Like anything, there are pros and cons.

Pros (of now): I think the popularity of the game is as high as it has ever been (for sure in the States since the first couple of blocks, and overseas like never before). I think the house balance is as strong as it has been. I think the move to LCG was amazing, and the quality of the game is great.

Cons: OP is really lacking comparably...we used to have really cool theme tourneys ever 3-4 months it seemed, which was the way you go promos (don't worry, they were on Ebay if you missed one). The lead designer actually wrote Designer Journals (granted, they were sporatic at times). Gold Dragons was great - I know why they got rid of it (although Alderac still does it for L5R), but it was fun.

Truly, I think the game is great right now (the pros heavily outweigh the cons), as evidenced by some meta's being formed, and old ones coming back into the fold.

I only hope OP can get some headwinds - maybe 'Worlds' is a step in that direction, but a more local feel would be better IMHO. An example - the Wildling Deck which was a really powerful deck that the tourney organizer got to play against the players. If you won the local tourney, you got to play vs. the Wildling Deck, and if you won vs. it, you got to keep the deck. It took Seattle a month+ to beat it. There was a Varys and his spiders deck as well, and a fun Tyrell themed tourney.

(BTW I still have a 2,500 and a 1,000 gold dragon certificate, along with one of the very first ones that were made out of cloth they they had for the first 1/2 year or so).

Boy I feel old. babeo.gif

Rave said:

I don't know where the thread is, but the gist is that the #1 and #2 seed players attempted to take a draw, and went out for a smoke. Upon coming back, they found that they were disqualified from the tourney. There was an official reason, but I know more than a few players that think this was really sketchy.

What was the "official" stance?

botounami said:

This history is absolutely fascinating. Doomed mechanic?! Sounds crazy. The game I picked up a few months ago has certainly been through a lot. Do most of you feel that it's heading in the right direction? Or is there a belief that the golden days are over?

I think the game is different. But I'm also happy with the way it has evolved.

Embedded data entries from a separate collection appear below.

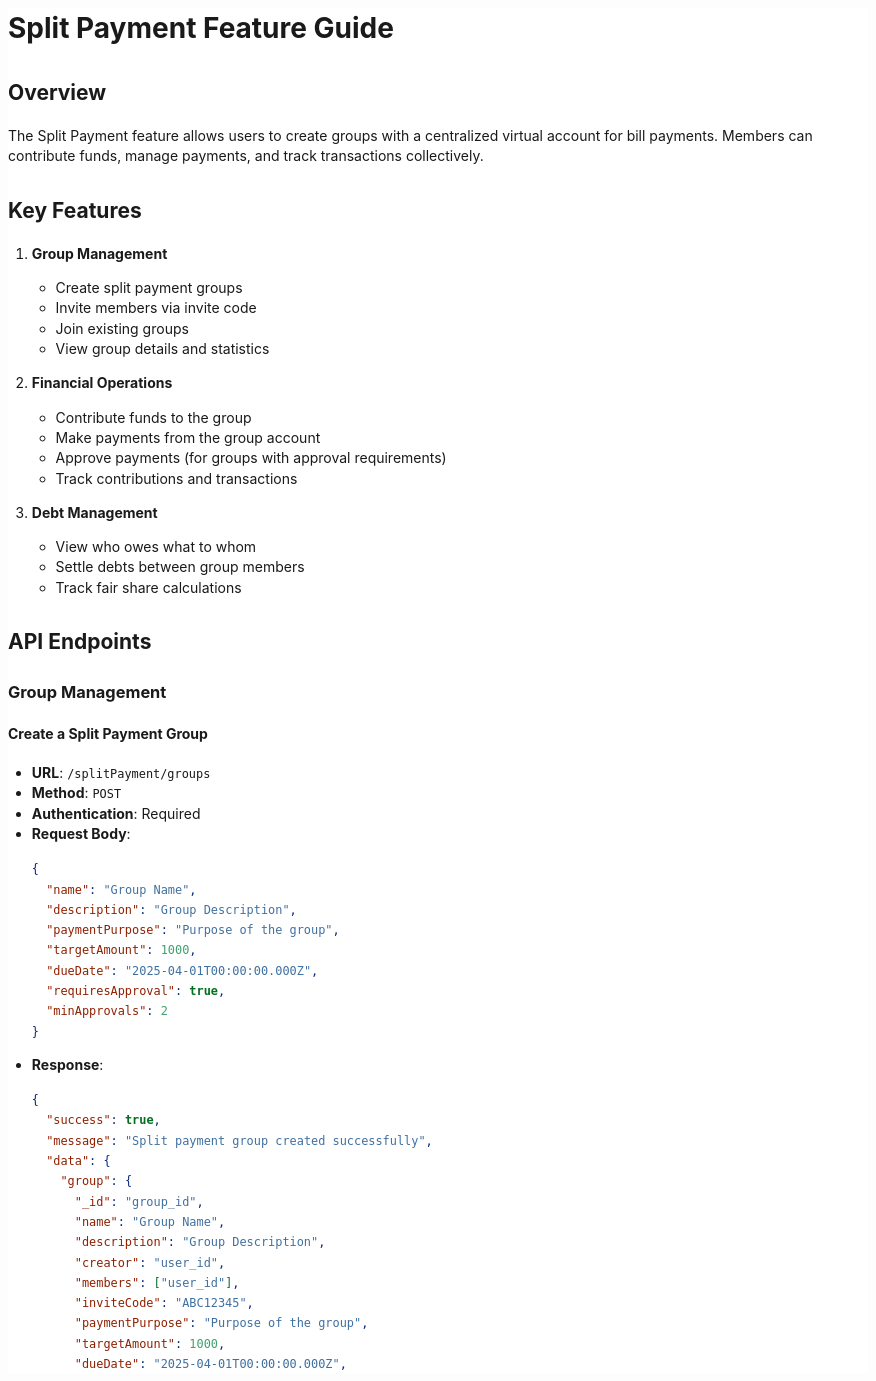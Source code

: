 # Split Payment Feature Guide

## Overview

The Split Payment feature allows users to create groups with a centralized virtual account for bill payments. Members can contribute funds, manage payments, and track transactions collectively.

## Key Features

1. **Group Management**
   - Create split payment groups
   - Invite members via invite code
   - Join existing groups
   - View group details and statistics

2. **Financial Operations**
   - Contribute funds to the group
   - Make payments from the group account
   - Approve payments (for groups with approval requirements)
   - Track contributions and transactions

3. **Debt Management**
   - View who owes what to whom
   - Settle debts between group members
   - Track fair share calculations

## API Endpoints

### Group Management

#### Create a Split Payment Group
- **URL**: `/splitPayment/groups`
- **Method**: `POST`
- **Authentication**: Required
- **Request Body**:
  ```json
  {
    "name": "Group Name",
    "description": "Group Description",
    "paymentPurpose": "Purpose of the group",
    "targetAmount": 1000,
    "dueDate": "2025-04-01T00:00:00.000Z",
    "requiresApproval": true,
    "minApprovals": 2
  }
  ```
- **Response**:
  ```json
  {
    "success": true,
    "message": "Split payment group created successfully",
    "data": {
      "group": {
        "_id": "group_id",
        "name": "Group Name",
        "description": "Group Description",
        "creator": "user_id",
        "members": ["user_id"],
        "inviteCode": "ABC12345",
        "paymentPurpose": "Purpose of the group",
        "targetAmount": 1000,
        "dueDate": "2025-04-01T00:00:00.000Z",
  ```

I remember the game being a lot more brutal in the past. Like, it was odd for most decks to not be running paper shield or some version of event cancel.

There were also a LOT of really good neutral cards (like King's Hall, a neutral seat of power O_o), and because it was a CCG it was murder trying to get some of these.


Another thing I noticed now... nobody plays Westeros Bleeds. That was a really popular card back in the day. Probably because influence is harder to get overall.